**What to do**
Scan the data below and give the number of lines that include the word "will", with no other words.
*** Opening of Extracted records ***
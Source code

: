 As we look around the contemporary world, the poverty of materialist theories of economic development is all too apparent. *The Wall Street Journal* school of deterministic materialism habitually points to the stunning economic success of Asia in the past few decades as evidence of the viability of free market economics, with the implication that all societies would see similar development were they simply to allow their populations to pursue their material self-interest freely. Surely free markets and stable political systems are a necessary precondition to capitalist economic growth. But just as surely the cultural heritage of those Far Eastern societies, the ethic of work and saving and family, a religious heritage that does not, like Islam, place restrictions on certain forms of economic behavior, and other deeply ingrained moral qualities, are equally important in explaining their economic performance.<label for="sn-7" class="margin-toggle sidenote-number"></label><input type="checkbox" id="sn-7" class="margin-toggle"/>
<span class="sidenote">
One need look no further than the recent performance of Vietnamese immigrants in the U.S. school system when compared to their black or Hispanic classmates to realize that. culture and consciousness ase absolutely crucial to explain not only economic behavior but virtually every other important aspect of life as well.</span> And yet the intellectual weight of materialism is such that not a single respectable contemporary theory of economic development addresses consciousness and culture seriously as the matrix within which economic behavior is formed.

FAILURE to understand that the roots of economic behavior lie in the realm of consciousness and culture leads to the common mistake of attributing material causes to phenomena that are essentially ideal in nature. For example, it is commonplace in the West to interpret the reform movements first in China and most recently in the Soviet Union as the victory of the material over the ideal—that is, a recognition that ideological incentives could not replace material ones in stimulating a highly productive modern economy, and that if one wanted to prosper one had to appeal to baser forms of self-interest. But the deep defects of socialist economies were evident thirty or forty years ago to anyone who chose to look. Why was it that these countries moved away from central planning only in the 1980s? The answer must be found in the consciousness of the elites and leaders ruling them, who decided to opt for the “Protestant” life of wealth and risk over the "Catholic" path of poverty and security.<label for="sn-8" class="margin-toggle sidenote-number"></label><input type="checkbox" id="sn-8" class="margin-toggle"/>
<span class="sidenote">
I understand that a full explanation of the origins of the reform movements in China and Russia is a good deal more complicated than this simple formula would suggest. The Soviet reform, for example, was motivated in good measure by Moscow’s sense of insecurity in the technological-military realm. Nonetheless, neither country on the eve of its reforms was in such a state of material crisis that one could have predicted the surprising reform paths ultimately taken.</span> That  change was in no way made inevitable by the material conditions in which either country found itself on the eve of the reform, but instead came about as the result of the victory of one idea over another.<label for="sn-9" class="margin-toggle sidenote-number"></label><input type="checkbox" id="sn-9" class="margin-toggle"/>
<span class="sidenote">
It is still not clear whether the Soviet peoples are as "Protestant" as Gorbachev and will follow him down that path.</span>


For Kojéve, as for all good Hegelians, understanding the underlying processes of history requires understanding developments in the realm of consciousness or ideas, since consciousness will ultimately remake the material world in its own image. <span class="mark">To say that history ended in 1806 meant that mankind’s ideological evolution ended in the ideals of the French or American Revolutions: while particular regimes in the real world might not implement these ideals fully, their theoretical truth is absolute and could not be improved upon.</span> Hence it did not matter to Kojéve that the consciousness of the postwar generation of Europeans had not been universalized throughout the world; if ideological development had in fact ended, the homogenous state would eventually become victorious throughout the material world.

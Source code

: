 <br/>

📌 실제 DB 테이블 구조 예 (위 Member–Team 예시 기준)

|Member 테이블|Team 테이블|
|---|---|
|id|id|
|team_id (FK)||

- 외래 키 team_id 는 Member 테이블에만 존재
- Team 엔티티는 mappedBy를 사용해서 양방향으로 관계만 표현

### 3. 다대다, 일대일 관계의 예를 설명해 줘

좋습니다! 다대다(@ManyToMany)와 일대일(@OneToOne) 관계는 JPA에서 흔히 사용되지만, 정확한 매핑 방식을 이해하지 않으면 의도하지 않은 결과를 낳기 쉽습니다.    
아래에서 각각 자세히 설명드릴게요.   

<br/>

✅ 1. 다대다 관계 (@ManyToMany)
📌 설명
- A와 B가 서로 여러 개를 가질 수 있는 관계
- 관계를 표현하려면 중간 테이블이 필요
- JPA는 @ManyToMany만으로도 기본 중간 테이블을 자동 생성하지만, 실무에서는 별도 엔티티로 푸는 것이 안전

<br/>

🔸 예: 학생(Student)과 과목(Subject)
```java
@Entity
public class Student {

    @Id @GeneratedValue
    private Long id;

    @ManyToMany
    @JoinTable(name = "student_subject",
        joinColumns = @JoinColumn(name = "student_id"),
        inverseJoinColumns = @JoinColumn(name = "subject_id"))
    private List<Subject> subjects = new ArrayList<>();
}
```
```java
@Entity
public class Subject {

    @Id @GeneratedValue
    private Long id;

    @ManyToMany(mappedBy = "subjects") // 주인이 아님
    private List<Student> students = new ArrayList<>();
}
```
*** Close of Extracted records ***
**Task output**
2